Maybe he shouldn't have expected carried interest going in. But he would look at how much revenue the PE firm expected to generate from a deal he worked on (perhaps $400 million over the course of owning the company) and compare that to his few hundred thousand dollars a year in salary and bonus, and feel short-changed.  

After a year or so, he left to sell real estate and tried to pick up one-off finder's fees from introducing companies to start-up PE or VC firms run by peers of recent MBA graduates. I don't know how he's done since the pandemic, but it seemed like a better bet than climbing the long ladder in private equity.

 

people in ib/pe delude themselves into thinking they will have golden exits no matter what to justify the hours and horrible lifestyle. Reality is that PM's (product, not HF), or MBB consultants at the mid-junior levels have much more optionality than someone working MM PE if they choose to exit. 

 

How much do product managers at a big tech make, coming out of MBA? Have heard 150k-200k thrown around but that sounded low to me, given what they do.

Actually I should rephrase - given what they have to do (a large portion of which seems to be a glorified secretary) I would really want a lot more than 150k-200k out of MBA to do that job.

 

LMFAO PM's at FAANG make closer to $275k all in with half the hours of bankers. Maybe at Alabama state they make $150, but it is considerably more. It also scales up to $1-1.5m ceilings (look at levels.fyi if you don't believe me). 
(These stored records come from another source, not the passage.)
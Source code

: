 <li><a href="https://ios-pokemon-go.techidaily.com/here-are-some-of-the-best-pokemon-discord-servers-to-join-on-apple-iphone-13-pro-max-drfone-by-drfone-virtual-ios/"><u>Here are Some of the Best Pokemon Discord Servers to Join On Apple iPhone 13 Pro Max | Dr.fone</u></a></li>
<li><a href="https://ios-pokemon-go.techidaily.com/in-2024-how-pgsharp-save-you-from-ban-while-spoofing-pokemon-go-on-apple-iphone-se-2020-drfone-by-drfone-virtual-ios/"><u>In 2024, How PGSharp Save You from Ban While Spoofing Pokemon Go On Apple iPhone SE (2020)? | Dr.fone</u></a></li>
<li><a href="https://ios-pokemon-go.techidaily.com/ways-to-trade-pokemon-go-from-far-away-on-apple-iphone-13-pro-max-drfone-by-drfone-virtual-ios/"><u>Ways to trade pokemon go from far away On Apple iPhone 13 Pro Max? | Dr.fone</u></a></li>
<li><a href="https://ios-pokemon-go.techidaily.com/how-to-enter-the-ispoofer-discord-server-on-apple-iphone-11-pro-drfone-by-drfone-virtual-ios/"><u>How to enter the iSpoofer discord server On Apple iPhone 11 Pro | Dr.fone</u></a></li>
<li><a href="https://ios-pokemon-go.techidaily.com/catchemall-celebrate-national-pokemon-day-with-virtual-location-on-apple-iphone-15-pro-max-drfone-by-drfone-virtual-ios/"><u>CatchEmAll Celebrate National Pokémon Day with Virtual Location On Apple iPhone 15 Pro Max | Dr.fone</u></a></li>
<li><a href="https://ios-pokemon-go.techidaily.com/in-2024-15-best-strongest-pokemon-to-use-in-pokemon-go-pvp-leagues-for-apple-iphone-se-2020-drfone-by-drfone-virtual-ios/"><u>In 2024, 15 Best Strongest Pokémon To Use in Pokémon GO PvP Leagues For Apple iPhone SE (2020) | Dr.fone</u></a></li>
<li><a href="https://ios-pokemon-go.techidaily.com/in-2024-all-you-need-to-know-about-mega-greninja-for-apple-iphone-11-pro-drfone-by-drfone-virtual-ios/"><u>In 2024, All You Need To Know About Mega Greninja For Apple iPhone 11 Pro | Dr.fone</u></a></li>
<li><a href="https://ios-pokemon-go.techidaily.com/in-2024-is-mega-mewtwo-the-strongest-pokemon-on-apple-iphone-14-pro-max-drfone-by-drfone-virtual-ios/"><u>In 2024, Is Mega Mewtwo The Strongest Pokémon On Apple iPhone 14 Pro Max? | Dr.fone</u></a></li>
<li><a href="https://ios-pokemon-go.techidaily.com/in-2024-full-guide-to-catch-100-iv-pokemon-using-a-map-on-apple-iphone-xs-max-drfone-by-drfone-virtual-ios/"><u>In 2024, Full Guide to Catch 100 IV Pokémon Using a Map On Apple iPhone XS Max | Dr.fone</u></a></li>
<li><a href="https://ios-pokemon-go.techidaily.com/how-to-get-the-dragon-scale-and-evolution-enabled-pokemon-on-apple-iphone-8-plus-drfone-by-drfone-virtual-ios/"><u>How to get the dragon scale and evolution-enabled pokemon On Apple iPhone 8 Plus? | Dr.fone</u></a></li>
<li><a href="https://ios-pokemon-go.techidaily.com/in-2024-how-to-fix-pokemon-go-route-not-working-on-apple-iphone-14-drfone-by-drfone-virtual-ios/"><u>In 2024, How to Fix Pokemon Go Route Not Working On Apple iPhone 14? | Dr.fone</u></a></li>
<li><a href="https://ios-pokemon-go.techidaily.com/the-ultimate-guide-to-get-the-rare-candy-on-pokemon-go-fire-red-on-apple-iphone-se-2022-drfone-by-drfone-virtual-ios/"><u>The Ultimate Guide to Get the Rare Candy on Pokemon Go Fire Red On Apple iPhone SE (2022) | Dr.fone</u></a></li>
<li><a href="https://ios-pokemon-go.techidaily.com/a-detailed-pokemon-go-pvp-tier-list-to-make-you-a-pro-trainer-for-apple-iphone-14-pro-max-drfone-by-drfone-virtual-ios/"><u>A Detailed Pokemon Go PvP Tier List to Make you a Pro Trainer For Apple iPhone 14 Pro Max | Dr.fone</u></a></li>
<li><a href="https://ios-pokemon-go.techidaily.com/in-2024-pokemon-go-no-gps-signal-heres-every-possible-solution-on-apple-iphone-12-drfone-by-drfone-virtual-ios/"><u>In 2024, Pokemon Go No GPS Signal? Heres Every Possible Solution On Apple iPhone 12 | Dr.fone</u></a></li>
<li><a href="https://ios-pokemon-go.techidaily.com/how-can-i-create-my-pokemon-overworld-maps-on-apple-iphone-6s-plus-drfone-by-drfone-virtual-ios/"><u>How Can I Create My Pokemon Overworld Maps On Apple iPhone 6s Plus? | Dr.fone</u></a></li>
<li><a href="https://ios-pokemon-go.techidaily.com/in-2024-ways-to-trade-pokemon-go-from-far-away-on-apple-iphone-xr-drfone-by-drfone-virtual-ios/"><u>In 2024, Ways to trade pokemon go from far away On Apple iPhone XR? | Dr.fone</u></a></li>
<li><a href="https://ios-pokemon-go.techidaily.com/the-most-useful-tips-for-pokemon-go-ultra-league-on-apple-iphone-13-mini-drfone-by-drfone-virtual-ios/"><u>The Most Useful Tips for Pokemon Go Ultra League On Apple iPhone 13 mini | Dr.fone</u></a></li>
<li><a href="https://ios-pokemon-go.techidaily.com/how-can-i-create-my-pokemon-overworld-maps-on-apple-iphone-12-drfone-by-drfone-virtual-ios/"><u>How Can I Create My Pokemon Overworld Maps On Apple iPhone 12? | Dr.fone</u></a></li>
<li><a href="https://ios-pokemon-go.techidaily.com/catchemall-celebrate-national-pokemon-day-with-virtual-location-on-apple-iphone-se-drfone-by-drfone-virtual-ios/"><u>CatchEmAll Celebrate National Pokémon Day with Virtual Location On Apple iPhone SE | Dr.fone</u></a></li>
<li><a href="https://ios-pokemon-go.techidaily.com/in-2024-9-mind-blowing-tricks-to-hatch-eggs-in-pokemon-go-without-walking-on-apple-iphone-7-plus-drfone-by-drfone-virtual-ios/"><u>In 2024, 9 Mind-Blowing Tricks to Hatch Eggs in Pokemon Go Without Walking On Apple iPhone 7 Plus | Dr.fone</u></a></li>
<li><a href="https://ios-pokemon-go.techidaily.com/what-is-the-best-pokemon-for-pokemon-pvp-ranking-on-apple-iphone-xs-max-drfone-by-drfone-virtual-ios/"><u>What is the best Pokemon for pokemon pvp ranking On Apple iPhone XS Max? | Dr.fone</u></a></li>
Sure, the top PM's will be capped at less than $2m a year, but what percentage of investment bankers get to that point? I'd much rather be a mid level PM clearing $600k working 50 hours a week than a mid level banker doing the same. 

 

This is straight up wrong. Got friends going into PM at FAANGM right now. Base salaries range from 120k-180k depending on the company and what gets most over the 200k hump is small (5-50k) cash bonuses and stock packages (which have to vest). If a 1st or 2nd year clears 250k its because the stock went wild and you can't count on that with the same consistency you can finance bonuses. Also it does not scale up to $1+ mil for most (like 95%+) people. Not even close. The virgins on blind wouldn't even say that for FAANGM. 

There are a million threads on this stuff. 

 
Most Helpful

Getting into and performing in a high finance role is no joke from day 1 to when you decide it's not for you. Working at an investment bank then a PE firm takes it's toll and you need to either be well connected or an absolute beast to stay in either and advance through the ranks. That's why you see mostly industry exits after PE (either something completely separate from the firm or a portco role). The reason the IB exit is so coveted though is the optionality it presents. Having a couple years of banking and a couple years of PE really lends itself to your benefit as a ton of opportunities you may not have had without those roles open up. If you're not looking to stay and live the grindy life, doing the "routine" high finance steps gives your resume the boost and credibility which you need to get to those chiller jobs in industry or whatever it is after you're done. It's really a trade-off and a question of how much value you place on your future opps rather than the short-term shit you have to go through in these roles.

Just my two cents but I've seen people usually fall into the buckets of either doing high finance for either the opportunity to move up the ranks or use it as a jump-off for something better they wouldn't have gotten otherwise.